Go through the entries below and pick out every line with "Nexus".

===== Records shown

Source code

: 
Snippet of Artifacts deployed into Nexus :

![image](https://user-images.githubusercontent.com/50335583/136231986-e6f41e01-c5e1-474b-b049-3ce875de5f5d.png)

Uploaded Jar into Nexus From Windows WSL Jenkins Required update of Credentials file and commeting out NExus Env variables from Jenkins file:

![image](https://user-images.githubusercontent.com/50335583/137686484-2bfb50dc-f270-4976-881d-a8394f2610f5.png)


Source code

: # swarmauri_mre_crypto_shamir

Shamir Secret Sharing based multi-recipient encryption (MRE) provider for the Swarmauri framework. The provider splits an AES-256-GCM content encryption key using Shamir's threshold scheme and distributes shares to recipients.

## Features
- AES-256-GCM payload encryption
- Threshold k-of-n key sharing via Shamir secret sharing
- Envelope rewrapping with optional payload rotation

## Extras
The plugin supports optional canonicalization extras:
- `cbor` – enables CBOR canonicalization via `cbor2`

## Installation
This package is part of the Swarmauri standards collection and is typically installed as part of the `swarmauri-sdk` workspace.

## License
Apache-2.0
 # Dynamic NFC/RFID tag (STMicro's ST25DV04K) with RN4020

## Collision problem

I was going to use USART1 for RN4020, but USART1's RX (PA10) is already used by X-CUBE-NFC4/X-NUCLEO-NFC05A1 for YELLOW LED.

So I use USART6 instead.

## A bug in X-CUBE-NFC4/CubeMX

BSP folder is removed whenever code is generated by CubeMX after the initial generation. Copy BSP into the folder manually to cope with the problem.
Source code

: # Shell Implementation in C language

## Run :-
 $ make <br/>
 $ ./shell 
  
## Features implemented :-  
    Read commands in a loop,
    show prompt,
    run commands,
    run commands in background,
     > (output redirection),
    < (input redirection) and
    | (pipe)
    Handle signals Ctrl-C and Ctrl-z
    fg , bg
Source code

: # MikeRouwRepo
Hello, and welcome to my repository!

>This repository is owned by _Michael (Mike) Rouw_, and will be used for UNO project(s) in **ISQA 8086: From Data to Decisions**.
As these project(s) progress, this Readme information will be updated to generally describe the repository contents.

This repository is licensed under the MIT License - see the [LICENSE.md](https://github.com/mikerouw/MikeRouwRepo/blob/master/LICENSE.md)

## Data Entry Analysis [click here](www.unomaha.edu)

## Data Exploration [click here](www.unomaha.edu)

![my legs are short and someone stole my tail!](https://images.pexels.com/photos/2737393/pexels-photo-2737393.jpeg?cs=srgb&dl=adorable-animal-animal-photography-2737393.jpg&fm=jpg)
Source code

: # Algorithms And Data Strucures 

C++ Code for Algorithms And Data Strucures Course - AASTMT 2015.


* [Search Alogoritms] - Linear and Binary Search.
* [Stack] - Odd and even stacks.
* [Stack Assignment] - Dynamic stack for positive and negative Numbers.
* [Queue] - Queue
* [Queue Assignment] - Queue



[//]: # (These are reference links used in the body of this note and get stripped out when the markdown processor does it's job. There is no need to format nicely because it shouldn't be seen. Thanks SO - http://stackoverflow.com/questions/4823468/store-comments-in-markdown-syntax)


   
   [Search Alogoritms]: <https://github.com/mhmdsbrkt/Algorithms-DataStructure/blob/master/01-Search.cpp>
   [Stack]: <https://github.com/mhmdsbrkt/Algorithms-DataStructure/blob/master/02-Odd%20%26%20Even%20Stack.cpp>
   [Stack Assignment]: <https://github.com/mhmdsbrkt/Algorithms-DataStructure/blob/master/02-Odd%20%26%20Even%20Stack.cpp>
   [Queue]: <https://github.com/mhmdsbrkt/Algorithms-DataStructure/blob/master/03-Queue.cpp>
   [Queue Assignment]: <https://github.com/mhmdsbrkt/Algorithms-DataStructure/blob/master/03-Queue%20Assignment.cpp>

==========

▸ Your response
Snippet of Artifacts deployed into Nexus :
Uploaded Jar into Nexus From Windows WSL Jenkins Required update of Credentials file and commeting out NExus Env variables from Jenkins file:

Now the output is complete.